Citizens of various countries were asked this question.
#1 — In most countries, the lower-classes are more “voelkisch” than the upper-classes.
#2 — World youth seem to be becoming more “voelkisch” than their elders. This was unexpected to me. (Neither of these are products of “IDKs” distorting the sample as in China’s case [see note-#5 here]).
— “Voelkisch” values were found to generally soften (towards “Ancestry is Not Important”) among youth overall in the six countries analyzed, as compared to their parents and grandparents. This is “mostly” the opposite of the world trend.

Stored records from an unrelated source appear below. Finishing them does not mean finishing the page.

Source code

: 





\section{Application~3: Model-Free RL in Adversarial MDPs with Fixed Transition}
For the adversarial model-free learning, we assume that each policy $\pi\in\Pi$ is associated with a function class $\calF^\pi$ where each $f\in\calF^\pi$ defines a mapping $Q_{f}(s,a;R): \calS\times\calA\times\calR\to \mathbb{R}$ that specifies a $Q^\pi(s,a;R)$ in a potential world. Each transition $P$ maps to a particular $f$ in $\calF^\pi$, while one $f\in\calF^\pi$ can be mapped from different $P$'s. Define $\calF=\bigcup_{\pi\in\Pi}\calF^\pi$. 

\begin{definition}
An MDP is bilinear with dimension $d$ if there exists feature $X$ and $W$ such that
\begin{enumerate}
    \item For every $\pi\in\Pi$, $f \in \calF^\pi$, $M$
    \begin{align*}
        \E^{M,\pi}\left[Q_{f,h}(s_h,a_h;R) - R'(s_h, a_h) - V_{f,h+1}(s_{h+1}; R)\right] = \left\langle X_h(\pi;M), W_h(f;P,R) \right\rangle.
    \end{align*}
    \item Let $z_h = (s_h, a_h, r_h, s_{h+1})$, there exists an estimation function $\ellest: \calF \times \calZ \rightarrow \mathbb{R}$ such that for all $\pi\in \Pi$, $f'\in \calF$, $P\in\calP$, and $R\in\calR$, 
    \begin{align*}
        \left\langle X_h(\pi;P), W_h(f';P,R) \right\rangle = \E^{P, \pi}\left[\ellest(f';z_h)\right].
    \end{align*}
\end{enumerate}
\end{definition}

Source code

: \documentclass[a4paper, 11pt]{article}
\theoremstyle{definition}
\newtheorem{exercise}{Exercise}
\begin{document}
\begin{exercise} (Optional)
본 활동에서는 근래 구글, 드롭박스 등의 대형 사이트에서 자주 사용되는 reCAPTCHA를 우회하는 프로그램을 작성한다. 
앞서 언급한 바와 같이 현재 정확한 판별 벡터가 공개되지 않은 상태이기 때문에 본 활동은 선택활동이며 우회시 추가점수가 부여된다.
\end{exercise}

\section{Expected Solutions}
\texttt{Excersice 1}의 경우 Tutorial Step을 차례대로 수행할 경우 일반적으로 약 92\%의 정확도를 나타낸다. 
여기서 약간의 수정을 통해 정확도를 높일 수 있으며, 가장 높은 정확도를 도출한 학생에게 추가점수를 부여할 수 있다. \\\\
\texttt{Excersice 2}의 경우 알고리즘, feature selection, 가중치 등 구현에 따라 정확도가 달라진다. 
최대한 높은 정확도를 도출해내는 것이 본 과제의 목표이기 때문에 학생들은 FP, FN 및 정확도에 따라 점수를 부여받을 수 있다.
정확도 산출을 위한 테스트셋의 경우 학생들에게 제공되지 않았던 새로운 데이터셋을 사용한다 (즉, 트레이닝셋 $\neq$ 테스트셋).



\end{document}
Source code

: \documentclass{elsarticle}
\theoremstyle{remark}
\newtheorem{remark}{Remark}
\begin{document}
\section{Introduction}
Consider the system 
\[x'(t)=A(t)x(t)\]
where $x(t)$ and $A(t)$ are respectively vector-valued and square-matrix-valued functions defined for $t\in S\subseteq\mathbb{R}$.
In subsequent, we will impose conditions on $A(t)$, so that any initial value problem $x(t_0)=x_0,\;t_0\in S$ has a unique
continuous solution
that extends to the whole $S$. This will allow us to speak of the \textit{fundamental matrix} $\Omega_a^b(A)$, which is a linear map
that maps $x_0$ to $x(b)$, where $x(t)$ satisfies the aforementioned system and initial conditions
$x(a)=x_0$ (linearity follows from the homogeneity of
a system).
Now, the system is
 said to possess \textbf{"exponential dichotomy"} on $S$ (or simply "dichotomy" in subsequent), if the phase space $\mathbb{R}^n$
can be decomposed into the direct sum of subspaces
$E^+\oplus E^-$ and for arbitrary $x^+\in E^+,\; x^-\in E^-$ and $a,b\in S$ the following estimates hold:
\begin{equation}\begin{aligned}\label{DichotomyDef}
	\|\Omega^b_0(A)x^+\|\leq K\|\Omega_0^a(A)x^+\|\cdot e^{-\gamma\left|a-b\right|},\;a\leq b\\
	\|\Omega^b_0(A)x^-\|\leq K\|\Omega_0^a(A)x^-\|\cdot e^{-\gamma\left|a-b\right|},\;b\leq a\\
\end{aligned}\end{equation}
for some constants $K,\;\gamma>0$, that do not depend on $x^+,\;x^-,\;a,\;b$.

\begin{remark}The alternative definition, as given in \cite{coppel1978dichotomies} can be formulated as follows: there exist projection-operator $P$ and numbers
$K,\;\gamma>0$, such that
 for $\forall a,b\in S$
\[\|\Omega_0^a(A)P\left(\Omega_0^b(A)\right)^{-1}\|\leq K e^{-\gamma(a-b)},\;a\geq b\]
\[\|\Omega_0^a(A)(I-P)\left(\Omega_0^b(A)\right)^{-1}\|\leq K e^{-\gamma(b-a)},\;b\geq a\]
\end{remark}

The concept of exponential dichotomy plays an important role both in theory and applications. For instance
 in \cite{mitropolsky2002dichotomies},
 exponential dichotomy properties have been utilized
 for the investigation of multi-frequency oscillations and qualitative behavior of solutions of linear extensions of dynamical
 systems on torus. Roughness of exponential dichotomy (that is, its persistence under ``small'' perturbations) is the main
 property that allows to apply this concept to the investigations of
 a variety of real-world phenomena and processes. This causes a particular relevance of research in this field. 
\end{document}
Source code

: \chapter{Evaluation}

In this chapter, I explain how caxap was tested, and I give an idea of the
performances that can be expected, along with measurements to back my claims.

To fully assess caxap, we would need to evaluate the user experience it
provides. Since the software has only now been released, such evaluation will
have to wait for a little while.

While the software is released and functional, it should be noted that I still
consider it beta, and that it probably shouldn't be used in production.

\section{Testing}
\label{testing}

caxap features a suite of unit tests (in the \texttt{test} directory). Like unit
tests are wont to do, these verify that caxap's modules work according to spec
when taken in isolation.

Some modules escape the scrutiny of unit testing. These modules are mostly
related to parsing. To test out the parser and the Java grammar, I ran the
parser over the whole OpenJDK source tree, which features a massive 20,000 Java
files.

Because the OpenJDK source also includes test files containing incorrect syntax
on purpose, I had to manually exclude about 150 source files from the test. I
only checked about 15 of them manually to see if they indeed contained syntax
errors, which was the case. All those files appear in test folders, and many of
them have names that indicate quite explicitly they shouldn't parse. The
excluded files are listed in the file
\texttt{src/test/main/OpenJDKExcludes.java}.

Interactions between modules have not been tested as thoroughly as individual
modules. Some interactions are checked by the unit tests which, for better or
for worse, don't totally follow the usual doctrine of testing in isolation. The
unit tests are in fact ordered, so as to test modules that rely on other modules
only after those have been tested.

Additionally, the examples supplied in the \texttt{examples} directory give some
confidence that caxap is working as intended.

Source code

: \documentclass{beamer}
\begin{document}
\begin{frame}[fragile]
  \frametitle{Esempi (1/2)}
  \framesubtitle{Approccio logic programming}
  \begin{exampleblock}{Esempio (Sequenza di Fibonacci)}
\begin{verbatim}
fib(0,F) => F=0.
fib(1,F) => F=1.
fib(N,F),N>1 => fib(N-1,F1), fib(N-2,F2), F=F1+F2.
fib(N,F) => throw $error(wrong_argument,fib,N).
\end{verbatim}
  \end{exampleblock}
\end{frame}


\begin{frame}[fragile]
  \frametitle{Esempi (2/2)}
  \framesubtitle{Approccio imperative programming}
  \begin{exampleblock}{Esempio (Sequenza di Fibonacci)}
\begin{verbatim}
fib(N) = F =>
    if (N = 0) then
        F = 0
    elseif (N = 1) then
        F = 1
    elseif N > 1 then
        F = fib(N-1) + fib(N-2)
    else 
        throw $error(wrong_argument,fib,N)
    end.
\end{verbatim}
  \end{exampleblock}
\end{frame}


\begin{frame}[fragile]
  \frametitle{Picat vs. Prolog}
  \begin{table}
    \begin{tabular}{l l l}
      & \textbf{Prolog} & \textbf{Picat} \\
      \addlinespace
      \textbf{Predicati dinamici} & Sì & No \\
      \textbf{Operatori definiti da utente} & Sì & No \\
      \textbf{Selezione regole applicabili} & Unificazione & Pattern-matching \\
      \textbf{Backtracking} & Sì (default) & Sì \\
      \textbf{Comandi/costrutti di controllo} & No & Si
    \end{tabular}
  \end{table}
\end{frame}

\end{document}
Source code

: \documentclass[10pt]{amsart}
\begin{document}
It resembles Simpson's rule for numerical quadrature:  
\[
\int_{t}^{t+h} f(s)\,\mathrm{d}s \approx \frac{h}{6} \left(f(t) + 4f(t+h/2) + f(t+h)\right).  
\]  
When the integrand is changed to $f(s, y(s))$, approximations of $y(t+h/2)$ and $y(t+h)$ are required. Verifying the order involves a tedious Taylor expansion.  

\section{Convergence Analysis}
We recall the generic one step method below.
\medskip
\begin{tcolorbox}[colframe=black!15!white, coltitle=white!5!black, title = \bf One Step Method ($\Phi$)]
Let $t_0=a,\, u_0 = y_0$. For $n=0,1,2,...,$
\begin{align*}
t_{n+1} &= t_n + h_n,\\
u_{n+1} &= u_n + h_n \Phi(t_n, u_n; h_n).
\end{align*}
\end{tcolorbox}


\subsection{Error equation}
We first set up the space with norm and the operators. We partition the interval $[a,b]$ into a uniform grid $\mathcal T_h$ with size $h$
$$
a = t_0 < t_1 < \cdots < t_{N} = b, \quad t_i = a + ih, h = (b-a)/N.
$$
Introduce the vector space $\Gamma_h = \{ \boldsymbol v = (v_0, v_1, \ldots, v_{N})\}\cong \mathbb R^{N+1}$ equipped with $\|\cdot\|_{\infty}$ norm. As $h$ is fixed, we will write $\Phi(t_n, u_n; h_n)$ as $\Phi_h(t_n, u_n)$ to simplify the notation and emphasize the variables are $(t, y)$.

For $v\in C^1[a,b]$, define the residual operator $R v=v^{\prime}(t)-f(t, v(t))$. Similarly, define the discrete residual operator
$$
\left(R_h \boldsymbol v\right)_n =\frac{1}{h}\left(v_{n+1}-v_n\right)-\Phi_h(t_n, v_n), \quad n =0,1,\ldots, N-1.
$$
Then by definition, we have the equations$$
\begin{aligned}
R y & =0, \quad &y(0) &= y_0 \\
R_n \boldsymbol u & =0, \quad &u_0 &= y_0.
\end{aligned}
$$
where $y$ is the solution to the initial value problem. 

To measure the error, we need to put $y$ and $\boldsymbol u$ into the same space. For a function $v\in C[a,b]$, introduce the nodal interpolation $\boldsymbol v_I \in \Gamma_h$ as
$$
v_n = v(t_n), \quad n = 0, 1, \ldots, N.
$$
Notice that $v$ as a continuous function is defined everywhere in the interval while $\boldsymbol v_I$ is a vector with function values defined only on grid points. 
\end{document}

— A revival of “voelkisch” attitudes in at least a segment of youth populations is also seen in each of the six countries analyzed. Which segment of the youth is breaking the trend is the opposite between Europe and East-Asia. Among Europeans born after 1975, ethnic-identitarianism skews lower-class; among East-Asians born after 1975, ethnic-identitarianism skews upper-class.
Anyway, I find no explanation for the world trend of an overall rise in Youth-“Yes [to ethnic identity]” from these six individual cases. I did not do in-depth analysis for anywhere except Europe and East-Asia.
Why would people born after 1975 be more likely to answer “Yes” to this question than people born in the 1930s-1960s?